Apa sesungguhnya yang diinginkan oleh rezim begitu  berhasrat membangun infrastruktur dan ibukota baru? Secara keuangan negara, jelas Indonesia tidak mampu melakukannya jika tanpa pemodal. Meskipun berbagai penyangkalan-penyangkalan diucapkan oleh pemerintah . Jika memang tidak mampu membangun infrastruktur dan ibukota Negara baru, untuk apa dipaksakan?
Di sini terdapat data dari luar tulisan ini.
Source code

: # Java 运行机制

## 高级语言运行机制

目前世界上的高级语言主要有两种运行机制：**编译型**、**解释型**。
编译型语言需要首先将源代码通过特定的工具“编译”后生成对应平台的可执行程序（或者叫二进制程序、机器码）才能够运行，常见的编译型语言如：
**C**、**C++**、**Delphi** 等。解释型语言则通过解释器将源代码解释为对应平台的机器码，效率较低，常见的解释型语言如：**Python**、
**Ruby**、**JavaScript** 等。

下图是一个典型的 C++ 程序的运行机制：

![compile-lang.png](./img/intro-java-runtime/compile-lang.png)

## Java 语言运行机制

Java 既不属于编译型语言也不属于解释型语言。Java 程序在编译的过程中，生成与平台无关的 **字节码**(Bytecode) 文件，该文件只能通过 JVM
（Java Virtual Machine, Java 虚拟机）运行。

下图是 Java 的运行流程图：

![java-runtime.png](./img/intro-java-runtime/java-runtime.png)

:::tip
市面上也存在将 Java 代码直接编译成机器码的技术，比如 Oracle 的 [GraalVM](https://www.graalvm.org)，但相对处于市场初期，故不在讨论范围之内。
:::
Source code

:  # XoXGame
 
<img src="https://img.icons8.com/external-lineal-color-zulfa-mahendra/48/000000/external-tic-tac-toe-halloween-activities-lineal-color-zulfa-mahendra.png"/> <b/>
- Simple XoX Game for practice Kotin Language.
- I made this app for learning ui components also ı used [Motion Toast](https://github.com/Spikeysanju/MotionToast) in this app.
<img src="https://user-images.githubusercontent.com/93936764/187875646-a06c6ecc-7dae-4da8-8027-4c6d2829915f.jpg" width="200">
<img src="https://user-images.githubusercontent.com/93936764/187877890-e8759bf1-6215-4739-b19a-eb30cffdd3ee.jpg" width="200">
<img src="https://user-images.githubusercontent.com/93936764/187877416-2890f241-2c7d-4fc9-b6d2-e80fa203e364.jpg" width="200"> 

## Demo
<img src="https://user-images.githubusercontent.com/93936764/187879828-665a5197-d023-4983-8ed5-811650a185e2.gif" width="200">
Memang tidak terlihat secara kasat mata, namun melalui berbagia informasi yang diberikan dan juga dengan menarik kesimpulan dari banyaknya peristiwa pembangunan inraftsukrtur serta hubungannya dengan tekanan kapitalis untuk Indonesia, sesungguhnya pemerintah kini dalam kondisi frustasi. Tekanan menimpa rezim, hingga cara apapun termasuk menjual setiap jengkal tanah bahkan menggadaiakan BUMN kepada asing terus ditawar-tawarkan. Dan rezim tidak punya solusi selain itu. Bukankah ini bentuk nyata dari frustasi rezim?
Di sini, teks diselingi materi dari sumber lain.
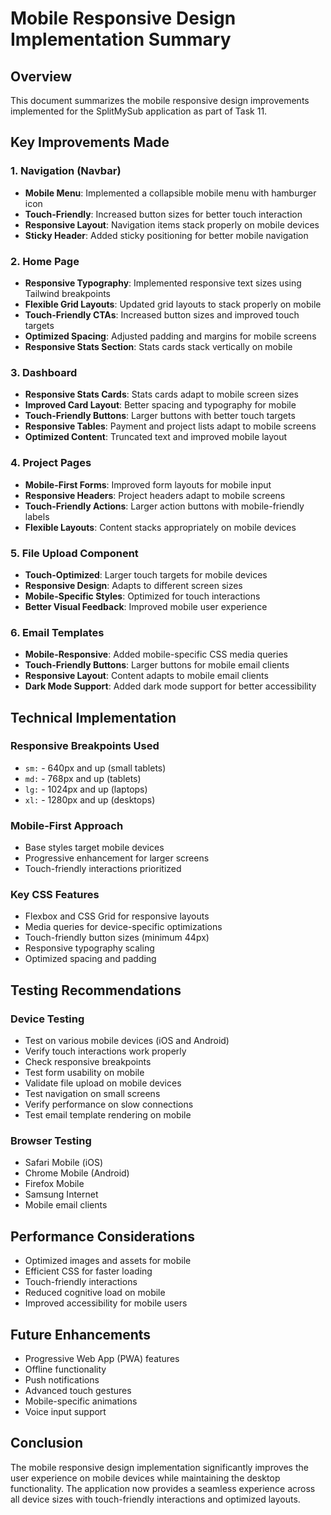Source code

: # Mobile Responsive Design Implementation Summary

## Overview
This document summarizes the mobile responsive design improvements implemented for the SplitMySub application as part of Task 11.

## Key Improvements Made

### 1. Navigation (Navbar)
- **Mobile Menu**: Implemented a collapsible mobile menu with hamburger icon
- **Touch-Friendly**: Increased button sizes for better touch interaction
- **Responsive Layout**: Navigation items stack properly on mobile devices
- **Sticky Header**: Added sticky positioning for better mobile navigation

### 2. Home Page
- **Responsive Typography**: Implemented responsive text sizes using Tailwind breakpoints
- **Flexible Grid Layouts**: Updated grid layouts to stack properly on mobile
- **Touch-Friendly CTAs**: Increased button sizes and improved touch targets
- **Optimized Spacing**: Adjusted padding and margins for mobile screens
- **Responsive Stats Section**: Stats cards stack vertically on mobile

### 3. Dashboard
- **Responsive Stats Cards**: Stats cards adapt to mobile screen sizes
- **Improved Card Layout**: Better spacing and typography for mobile
- **Touch-Friendly Buttons**: Larger buttons with better touch targets
- **Responsive Tables**: Payment and project lists adapt to mobile screens
- **Optimized Content**: Truncated text and improved mobile layout

### 4. Project Pages
- **Mobile-First Forms**: Improved form layouts for mobile input
- **Responsive Headers**: Project headers adapt to mobile screens
- **Touch-Friendly Actions**: Larger action buttons with mobile-friendly labels
- **Flexible Layouts**: Content stacks appropriately on mobile devices

### 5. File Upload Component
- **Touch-Optimized**: Larger touch targets for mobile devices
- **Responsive Design**: Adapts to different screen sizes
- **Mobile-Specific Styles**: Optimized for touch interactions
- **Better Visual Feedback**: Improved mobile user experience

### 6. Email Templates
- **Mobile-Responsive**: Added mobile-specific CSS media queries
- **Touch-Friendly Buttons**: Larger buttons for mobile email clients
- **Responsive Layout**: Content adapts to mobile email clients
- **Dark Mode Support**: Added dark mode support for better accessibility

## Technical Implementation

### Responsive Breakpoints Used
- `sm:` - 640px and up (small tablets)
- `md:` - 768px and up (tablets)
- `lg:` - 1024px and up (laptops)
- `xl:` - 1280px and up (desktops)

### Mobile-First Approach
- Base styles target mobile devices
- Progressive enhancement for larger screens
- Touch-friendly interactions prioritized

### Key CSS Features
- Flexbox and CSS Grid for responsive layouts
- Media queries for device-specific optimizations
- Touch-friendly button sizes (minimum 44px)
- Responsive typography scaling
- Optimized spacing and padding

## Testing Recommendations

### Device Testing
- Test on various mobile devices (iOS and Android)
- Verify touch interactions work properly
- Check responsive breakpoints
- Test form usability on mobile
- Validate file upload on mobile devices
- Test navigation on small screens
- Verify performance on slow connections
- Test email template rendering on mobile

### Browser Testing
- Safari Mobile (iOS)
- Chrome Mobile (Android)
- Firefox Mobile
- Samsung Internet
- Mobile email clients

## Performance Considerations
- Optimized images and assets for mobile
- Efficient CSS for faster loading
- Touch-friendly interactions
- Reduced cognitive load on mobile
- Improved accessibility for mobile users

## Future Enhancements
- Progressive Web App (PWA) features
- Offline functionality
- Push notifications
- Advanced touch gestures
- Mobile-specific animations
- Voice input support

## Conclusion
The mobile responsive design implementation significantly improves the user experience on mobile devices while maintaining the desktop functionality. The application now provides a seamless experience across all device sizes with touch-friendly interactions and optimized layouts.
 Frustasi Akibat Kapitalis? Beralihlah pada sistem Islam          

Jelas sudah bahwa kapitalis adalah ideologi penjajah yang ingin menguasai aset-aset suatu Negara yang bukan Negara mereka. Negara-negara besar seperti Amerika, China, Australia dan Eropa adalah pemain ideologi kapitalis yang berlomba mencari mangsa ke negerai-negeri lain khususnya negeri kaum musimin. Sebab mereka tahu, bahwa potensi SDA negeri kaum muslimin melimpah ruah dan sangat menjanjikan untuk masa depan Negara dan msyarakat mereka. Apalagi negeri-negeri muslim hari ini tidak punya kekuatan ideologi yang diterapkan sebagai benteng dan pertahanan dari rongrongan kapitalis penjajah. Bahkan negeri muslim juga turut mengadopsi ideologi kapitalis. Sehingga mereka juga menjalin kerjasama. Namun apakah yang didapat dengan kerjasama yang disepakati?

Prinsip kapitalisme adalah perang menang-kalah. Artinya hanya akan ada satu pemenang dalam pertandingan. Bagi yang kalah, bersiaplah jadi mangsa.  Indonesia juga bak Negara mangsa dihadapan kapitalis dan merupakan sasaran empuk yang menjanjikan. Dengan mengikat Indonesia menyetujui banyak kerjasama dan perjanjian-perjanjian ekonomi, politik, pendidikan, dan sebagainya membuat Indonesia tidak bisa berkutik dihadapan Negara-negara kaya pemilik modal tersebut. Perjanjian ekonomi telah melahirkan UU PMA dan juga jalan mulus masuknya investor dari segala penjuru Negara kapital. Hutang terus ditawarkan, bantuan pembangunan terus digencarkan, tetapi semua syarat dengan kepentingan mereka saja. Kelak, Indonesia akan dikuasai penuh Negara kapitalis dan rakyat hanya jadi jongos-jongos kasar di tanah sendiri. Bagaimana tidak? Jika hutang dengan mereka telah diatas batas limit dan tidak mampu dibayarkan pemerintah? Bukankah setiap hutang juga ada anggunannya? Tentu anggunannya bukan ringan, pulau pun tergadai. Hutang yang harus dibayar meliputi bunga dan induknya.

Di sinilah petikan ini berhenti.